When you walk up to a table, ask the floorman for a marker. He’ll get your name and go away for a little while. When he comes back, he’ll give you a bank check to sign.

This is a counter check, which is a form of bank draft, and has the legal force of a regular check. They may take money out of your account on this check. Additionally, these markers may require manual intervention and attention when presented to your bank for processing. If you don’t want your banker to know where your money is going, don’t leave behind a marker; pay it up with a regular bank check.

If you win at the table (and don’t squirrel chips away :-)), the floorman may ask you to buy back your marker. This is exactly what you do; you give the dealer chips equal to your marker, and the floorman gives you your bank check. In many casinos, markers are not redeemed at the table, but the player must go to the cashier’s cage to buy back the marker. In order for you to establish a credit line, Atlantic City casinos commonly have you sign a statement in which you agree, more or less, not to “walk” with chips when you owe them money for a marker. This also means that you are not supposed to convert chips to cash while they hold your marker. This is usually not interpreted as being on a daily basis, but rather on a trip basis. That is, if you’ve signed markers for $1000, and have 7 black chips in your possession, they do not want you to cash the 7 chips, and walk with their $700 while you owe them $1000. They want you to turn in the chips, and owe them $300.

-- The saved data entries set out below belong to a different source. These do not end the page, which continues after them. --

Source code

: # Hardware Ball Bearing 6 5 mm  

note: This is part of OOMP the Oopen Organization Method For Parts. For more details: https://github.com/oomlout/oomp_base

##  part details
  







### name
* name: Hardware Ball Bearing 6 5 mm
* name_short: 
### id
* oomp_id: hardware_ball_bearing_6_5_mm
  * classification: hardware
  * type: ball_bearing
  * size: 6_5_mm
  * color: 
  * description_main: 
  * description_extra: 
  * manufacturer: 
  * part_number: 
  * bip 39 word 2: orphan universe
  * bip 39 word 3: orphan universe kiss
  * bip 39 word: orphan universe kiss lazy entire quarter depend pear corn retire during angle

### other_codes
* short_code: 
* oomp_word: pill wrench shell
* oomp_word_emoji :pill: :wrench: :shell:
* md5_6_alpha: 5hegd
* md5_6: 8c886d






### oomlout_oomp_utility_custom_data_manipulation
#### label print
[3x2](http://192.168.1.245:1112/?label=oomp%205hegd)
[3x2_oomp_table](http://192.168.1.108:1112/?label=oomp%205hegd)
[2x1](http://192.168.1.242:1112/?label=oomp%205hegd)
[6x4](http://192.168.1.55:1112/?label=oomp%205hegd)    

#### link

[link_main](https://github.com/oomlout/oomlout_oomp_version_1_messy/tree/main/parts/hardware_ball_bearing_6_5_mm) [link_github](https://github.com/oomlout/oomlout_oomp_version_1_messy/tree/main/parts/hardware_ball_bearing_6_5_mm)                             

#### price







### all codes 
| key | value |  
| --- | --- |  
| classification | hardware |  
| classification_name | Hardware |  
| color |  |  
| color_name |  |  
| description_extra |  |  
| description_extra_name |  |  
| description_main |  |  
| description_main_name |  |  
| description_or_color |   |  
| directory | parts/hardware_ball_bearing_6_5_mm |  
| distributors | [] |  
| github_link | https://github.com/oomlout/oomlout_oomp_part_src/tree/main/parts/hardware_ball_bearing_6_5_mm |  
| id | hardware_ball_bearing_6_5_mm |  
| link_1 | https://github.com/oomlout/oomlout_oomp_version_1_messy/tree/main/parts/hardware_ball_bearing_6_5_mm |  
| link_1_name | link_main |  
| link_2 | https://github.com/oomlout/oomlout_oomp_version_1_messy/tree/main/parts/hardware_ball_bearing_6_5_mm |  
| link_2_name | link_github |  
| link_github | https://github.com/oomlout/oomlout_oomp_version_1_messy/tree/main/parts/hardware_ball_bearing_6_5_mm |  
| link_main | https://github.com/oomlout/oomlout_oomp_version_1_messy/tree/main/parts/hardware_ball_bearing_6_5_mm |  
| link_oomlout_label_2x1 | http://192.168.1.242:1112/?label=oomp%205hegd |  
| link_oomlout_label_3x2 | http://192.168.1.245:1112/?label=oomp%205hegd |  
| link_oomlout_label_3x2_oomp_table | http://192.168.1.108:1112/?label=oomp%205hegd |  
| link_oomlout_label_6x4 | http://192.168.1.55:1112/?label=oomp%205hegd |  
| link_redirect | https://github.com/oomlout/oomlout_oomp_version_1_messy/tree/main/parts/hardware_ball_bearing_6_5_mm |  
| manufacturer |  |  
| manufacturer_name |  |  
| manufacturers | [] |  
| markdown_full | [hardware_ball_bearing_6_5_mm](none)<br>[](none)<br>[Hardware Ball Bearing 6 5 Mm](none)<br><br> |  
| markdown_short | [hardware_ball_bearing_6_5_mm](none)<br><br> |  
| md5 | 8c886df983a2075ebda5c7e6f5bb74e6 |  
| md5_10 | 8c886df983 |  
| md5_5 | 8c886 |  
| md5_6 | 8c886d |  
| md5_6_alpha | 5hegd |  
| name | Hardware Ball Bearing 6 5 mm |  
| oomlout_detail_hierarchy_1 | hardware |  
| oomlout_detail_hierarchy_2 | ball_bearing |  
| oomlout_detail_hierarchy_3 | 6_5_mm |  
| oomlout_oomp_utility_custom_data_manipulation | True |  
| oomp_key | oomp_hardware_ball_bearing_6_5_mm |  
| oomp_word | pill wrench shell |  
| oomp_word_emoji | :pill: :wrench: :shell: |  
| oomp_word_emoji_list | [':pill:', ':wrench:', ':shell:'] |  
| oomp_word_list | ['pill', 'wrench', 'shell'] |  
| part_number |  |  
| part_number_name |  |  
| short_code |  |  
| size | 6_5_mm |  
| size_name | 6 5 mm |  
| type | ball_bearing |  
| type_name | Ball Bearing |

11. Are chip colors standardized?

Yes and no.

In the United States, almost all casinos use red for $5 chips, green for $25, and black for $100. In Las Vegas, other denomination chips can be any color whatsoever, though $1 chips are generally white or blue.

In Atlantic City, they use the Munsel Color Code system, and is a matter of regulation. In addition the “inserts” or edge marks used by each casino must be different in color(s) than those used by all other A.C. casinos for the same denomination.

Chip value color notes:

$0.50 mustard – never issued
$1 – white
$2.50 – pink Used for paying blackjacks
$5 – red
$25 – green
$100 – black
$500 – purple
$1000 – orange larger diameter than those above
$5000 – gray, same diameter as orange chips

Foxwoods and Turning Stone use the same scheme, though neither uses yellow.